Bug #1740 [ruby-core:24188]

ruby regexp 100% usage cpu.

Added by paranormal dev 257 days ago. Updated 257 days ago.

Status :Rejected Start :07/07/2009
Priority :Normal Due date :
Assigned to :- % Done :

0%

Category :-
Target version :-
ruby -v :

ruby 1.8.7 (2009-04-08 patchlevel 160) [i386-freebsd6]


Description

On freebsd i'm test ruby
ruby 1.8.7 (2009-04-08 patchlevel 160) [i386-freebsd6]

And my linux notebook 
ruby -v ruby 1.8.7 (2009-06-08 patchlevel 173) [x86_64-linux]

For this code 
#######################################
require 'open-uri'
$KCODE = 'u' 

reg = %r{<.*?div\s*class\s*=\s*.entry.*?>[^<]*<.*?img\s*src\s*=\s*.([^"|']*).*?>[^<]*<.*?p\s*class\s*=\s*.date.*?>}im
#del = %r{<(?!p|div|img)[^>]*>}i

doc = open('http://www.radiokvit.com.ua/?p=1895').read

#doc.gsub!(del, ' ')
a = doc.match(reg)
p a
######################################

My ruby process use 100% cpu for long time and on linux exit normaly, on freebsd no exit %-(.
I'm submited another bug for freebsd http://www.freebsd.org/cgi/query-pr.cgi?pr=136384 but this is for freebsd only. 

This templates writes another man for perl and i'm must use here.

testfile.html - doc for test regexp. if url is not valid. (23.3 KB) paranormal dev, 07/07/2009 11:38 PM

History

07/08/2009 02:35 AM - Eero Saynatkari

Excerpts from rubymine message of Tue Jul 07 17:38:10 +0300 2009:
> reg =
> %r{<.*?div\s*class\s*=\s*.entry.*?>[^<]*<.*?img\s*src\s*=\s*.([^"|']*).*?>[^<]*<
> .*?p\s*class\s*=\s*.date.*?>}im
> #del = %r{<(?!p|div|img)[^>]*>}i
>
> My ruby process use 100% cpu for long time and on linux exit normaly, on
> freebsd no exit %-(.
> I'm submited another bug for freebsd
> http://www.freebsd.org/cgi/query-pr.cgi?pr=136384 but this is for freebsd only. 
> 
> This templates writes another man for perl and i'm must use here.

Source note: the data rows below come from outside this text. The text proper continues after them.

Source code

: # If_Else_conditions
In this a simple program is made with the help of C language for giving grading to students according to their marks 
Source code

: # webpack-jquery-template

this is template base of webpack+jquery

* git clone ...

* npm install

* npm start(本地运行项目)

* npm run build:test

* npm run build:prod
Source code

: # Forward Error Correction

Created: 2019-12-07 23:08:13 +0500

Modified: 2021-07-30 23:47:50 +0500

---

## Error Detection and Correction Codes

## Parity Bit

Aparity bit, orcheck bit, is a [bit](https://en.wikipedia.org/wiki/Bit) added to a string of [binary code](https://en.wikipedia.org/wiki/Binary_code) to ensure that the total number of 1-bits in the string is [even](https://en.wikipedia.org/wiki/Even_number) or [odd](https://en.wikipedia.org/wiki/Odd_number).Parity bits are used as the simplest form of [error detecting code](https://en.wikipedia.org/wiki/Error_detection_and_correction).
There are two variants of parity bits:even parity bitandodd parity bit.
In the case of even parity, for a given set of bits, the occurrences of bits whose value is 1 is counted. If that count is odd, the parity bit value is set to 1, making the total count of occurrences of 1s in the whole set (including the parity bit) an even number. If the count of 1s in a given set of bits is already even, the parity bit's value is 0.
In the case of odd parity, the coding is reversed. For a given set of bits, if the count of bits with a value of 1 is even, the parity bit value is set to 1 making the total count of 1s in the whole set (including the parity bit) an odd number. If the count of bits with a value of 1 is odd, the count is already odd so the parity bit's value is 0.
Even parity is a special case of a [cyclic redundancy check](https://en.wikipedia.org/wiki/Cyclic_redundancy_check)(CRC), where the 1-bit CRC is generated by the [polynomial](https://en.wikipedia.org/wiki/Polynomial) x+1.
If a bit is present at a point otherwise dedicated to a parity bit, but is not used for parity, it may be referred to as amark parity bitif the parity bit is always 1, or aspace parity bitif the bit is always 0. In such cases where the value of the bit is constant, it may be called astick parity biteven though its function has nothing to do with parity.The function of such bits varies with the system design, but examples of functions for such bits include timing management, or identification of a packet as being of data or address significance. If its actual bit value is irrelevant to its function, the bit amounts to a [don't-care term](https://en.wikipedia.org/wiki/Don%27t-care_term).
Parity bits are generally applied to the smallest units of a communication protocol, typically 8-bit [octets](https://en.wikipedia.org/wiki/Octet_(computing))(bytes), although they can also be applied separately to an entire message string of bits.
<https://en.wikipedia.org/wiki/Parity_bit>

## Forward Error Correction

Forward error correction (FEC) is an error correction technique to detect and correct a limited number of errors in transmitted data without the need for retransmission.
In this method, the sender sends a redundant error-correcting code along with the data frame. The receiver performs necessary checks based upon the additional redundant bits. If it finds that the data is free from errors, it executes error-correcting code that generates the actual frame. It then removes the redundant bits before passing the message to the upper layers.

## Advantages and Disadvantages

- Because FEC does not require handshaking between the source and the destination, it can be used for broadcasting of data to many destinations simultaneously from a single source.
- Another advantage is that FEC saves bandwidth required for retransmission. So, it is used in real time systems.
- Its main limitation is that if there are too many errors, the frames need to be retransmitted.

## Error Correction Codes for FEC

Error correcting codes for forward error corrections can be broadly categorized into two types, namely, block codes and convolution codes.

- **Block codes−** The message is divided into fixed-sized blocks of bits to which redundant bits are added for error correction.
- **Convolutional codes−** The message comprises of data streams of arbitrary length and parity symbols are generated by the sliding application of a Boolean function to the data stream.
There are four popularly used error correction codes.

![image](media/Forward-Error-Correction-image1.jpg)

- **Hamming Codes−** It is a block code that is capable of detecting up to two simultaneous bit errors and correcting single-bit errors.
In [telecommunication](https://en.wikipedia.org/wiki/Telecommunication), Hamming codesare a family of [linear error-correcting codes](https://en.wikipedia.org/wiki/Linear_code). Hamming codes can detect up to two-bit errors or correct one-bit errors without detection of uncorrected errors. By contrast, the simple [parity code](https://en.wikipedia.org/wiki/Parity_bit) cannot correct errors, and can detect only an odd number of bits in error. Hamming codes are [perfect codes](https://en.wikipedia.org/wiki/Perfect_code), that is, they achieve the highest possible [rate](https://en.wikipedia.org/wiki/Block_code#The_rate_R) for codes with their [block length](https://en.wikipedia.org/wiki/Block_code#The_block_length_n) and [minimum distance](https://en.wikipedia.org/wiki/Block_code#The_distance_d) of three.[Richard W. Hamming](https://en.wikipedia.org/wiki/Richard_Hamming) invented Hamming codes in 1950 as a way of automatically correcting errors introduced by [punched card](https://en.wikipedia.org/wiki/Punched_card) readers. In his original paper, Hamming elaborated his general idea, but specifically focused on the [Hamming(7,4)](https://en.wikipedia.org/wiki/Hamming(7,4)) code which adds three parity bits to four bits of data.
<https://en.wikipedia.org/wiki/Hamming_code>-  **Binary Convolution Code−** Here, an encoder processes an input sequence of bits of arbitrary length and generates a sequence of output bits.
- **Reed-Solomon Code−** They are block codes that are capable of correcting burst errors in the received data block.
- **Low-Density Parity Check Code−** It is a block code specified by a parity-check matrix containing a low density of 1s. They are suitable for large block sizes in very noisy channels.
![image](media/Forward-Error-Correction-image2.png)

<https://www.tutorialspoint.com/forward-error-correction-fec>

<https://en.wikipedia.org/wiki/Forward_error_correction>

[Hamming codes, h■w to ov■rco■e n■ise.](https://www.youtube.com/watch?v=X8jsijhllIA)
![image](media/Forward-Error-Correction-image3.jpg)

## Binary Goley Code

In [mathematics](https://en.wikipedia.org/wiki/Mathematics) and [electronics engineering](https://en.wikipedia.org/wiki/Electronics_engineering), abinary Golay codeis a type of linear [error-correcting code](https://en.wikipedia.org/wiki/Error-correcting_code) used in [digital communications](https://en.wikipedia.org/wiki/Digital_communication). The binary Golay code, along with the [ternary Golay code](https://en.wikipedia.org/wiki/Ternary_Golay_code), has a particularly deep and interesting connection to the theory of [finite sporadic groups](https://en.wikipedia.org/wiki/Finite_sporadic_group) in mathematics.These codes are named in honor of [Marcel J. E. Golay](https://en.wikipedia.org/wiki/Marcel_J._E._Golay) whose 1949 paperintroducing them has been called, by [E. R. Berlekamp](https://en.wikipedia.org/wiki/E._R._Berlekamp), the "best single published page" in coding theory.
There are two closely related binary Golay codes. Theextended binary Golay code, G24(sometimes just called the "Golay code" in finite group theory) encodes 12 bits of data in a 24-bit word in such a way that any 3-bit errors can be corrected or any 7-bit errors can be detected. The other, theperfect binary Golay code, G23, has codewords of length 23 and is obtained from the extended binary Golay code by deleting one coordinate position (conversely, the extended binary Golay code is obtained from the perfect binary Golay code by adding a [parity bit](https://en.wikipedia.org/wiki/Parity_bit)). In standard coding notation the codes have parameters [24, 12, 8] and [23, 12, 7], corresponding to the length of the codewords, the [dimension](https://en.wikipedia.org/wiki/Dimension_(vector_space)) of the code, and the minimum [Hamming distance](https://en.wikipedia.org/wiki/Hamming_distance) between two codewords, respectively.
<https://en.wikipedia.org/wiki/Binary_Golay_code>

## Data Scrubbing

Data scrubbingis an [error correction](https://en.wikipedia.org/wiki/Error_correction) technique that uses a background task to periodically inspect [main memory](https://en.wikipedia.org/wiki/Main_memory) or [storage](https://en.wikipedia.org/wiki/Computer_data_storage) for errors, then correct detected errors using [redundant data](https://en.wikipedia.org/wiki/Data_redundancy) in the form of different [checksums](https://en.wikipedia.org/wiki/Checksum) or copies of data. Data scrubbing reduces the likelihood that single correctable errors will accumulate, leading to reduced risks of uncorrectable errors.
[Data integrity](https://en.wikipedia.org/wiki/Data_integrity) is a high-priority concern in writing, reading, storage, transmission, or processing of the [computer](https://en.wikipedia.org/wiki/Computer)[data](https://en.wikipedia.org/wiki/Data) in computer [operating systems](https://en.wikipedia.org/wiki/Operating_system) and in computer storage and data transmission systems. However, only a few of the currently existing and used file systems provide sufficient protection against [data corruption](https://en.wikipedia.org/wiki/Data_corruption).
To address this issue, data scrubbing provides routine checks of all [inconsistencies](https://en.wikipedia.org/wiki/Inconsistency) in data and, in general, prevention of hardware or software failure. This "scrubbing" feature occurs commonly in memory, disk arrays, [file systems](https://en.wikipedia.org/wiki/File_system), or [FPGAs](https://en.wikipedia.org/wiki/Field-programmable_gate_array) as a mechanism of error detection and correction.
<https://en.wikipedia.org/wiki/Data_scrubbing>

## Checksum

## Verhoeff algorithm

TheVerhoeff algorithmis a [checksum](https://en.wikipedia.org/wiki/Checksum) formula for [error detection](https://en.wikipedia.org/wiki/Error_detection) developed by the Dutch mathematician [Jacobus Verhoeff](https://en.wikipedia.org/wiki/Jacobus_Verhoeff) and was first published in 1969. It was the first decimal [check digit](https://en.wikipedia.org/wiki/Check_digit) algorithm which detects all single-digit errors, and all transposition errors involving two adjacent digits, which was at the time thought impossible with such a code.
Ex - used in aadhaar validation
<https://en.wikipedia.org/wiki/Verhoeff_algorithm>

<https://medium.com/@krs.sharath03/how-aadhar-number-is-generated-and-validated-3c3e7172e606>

Firstly, Ruby regexps are not PCRE, so you must have some
leeway constructing the regexp. You cannot (necessarily)
just drop the Perl version in and expect it to work, or
work the same.

Secondly, you should be using something like Nokogiri or
hpricot rather than "parsing" the HTML yourself. For example
your div matcher will fail if the attribute is quoted.

Thirdly, it has "pathological" written all over it. You
should refactor the regexp to try to get some small case
that is reproducible to illustrate the actual problem to
see if it is something that should be fixed.

I am pretty sure there was another thread about really bad
regexp performance in a pathological case a while back, if
you want to search the archives.


Eero
--
Magic is insufficiently advanced technology.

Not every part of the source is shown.